A Letter To a New Business on Twitter

To __________,

I've been following you on Twitter. I know you're not taking it too seriously right now, and when the time comes, you'd probably want to outsource management of the account to me anyway, but I wanted to give you a quick crash course on how to leverage it effectively for the time being.

Businesses need to use Twitter for "pulling," not "pushing." The old school of thought in business and marketing was to "push" out content, usually a sales pitch of some sort, and hope for the best. Traditionally, that worked. On a "social" network, however, it tends to have an adverse effect. Businesses that don't know any better continuously post information about themselves that nobody cares about and they continue to sit on a lonely island because of it.

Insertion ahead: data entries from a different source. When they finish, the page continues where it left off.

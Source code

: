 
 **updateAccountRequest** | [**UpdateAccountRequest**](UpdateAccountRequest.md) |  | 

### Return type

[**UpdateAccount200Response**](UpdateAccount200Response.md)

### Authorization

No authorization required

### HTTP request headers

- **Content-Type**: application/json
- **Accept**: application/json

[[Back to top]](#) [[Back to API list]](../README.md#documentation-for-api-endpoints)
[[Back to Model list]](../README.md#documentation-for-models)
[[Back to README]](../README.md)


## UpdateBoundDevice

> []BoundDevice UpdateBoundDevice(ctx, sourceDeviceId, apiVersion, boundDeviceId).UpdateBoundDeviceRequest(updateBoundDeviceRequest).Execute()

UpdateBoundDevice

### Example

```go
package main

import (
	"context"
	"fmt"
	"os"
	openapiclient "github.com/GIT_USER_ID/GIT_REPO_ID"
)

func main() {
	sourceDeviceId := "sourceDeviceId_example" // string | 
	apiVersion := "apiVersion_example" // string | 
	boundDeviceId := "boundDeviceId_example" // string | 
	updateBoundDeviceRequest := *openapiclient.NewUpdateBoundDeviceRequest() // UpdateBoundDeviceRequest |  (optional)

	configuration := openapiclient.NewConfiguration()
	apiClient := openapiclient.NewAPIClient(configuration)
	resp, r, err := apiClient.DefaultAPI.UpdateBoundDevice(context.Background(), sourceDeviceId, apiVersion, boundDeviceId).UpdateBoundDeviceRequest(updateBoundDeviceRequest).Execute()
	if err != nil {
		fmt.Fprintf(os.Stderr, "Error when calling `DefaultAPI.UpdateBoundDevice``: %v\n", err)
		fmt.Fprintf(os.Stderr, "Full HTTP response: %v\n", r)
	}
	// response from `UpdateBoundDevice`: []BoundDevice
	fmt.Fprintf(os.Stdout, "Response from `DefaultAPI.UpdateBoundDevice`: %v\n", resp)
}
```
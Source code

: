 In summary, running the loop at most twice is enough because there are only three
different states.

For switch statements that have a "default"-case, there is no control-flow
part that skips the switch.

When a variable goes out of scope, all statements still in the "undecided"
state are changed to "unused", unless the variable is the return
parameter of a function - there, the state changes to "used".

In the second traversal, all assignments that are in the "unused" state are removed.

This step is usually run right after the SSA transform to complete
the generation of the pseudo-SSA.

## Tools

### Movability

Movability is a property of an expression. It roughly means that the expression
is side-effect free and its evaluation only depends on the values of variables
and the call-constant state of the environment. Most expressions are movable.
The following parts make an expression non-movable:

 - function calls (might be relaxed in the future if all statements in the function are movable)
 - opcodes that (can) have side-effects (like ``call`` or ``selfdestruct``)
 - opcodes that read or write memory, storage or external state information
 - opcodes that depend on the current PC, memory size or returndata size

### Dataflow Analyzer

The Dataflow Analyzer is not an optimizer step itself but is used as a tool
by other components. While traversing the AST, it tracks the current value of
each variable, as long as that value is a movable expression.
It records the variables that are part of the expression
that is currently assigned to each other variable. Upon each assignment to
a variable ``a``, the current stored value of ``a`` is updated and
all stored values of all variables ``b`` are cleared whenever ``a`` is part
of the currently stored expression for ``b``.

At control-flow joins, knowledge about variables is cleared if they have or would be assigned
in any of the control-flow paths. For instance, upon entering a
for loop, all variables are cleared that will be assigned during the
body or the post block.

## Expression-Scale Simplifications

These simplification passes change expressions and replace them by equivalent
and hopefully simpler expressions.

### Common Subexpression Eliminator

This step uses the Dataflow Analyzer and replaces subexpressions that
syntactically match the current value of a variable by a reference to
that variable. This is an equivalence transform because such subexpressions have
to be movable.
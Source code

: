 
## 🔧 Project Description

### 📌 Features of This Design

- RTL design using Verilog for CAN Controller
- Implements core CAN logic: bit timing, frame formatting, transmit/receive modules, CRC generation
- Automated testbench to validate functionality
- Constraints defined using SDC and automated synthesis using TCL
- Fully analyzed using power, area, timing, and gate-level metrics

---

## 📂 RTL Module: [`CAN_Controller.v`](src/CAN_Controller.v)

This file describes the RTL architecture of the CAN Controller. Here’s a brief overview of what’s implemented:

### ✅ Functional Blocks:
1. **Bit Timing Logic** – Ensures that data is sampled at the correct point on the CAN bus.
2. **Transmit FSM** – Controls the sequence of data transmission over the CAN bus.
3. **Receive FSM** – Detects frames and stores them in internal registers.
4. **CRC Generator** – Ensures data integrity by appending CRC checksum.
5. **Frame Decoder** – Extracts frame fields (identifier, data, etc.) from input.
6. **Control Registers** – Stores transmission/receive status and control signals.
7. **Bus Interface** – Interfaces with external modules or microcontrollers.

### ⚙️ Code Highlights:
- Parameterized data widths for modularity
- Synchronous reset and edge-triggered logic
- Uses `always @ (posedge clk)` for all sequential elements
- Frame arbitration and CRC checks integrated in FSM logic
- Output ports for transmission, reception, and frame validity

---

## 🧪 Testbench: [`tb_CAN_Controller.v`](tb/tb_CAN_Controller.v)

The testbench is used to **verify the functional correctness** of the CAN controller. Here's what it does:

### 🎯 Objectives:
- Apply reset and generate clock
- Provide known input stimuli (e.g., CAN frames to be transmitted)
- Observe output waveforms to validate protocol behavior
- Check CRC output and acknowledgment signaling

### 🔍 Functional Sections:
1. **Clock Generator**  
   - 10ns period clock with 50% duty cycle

The best way to attract more interest and eyeballs is to engage. This is best accomplished by "pulling" in content. In other words, try logging on to Twitter as a reader, or a company wanting to learn something. Use search.twitter.com to search for keywords relevant to your industry, use wefollow.com to find influencers in your area, and follow everybody that you deem fit. From there, retweet their meaningful tweets and send @ replies to anybody that you want to ignite a conversation with. A quality Twitter timeline should have plenty of @ symbols running through it. Otherwise, you look like a boring one-way business that is trying to sell me something. Who would want to follow an account like that? Would you?

Think about who your demographic is and what is most relevant to you as a business and get out there. The more conversations you have, the more memorable you will become.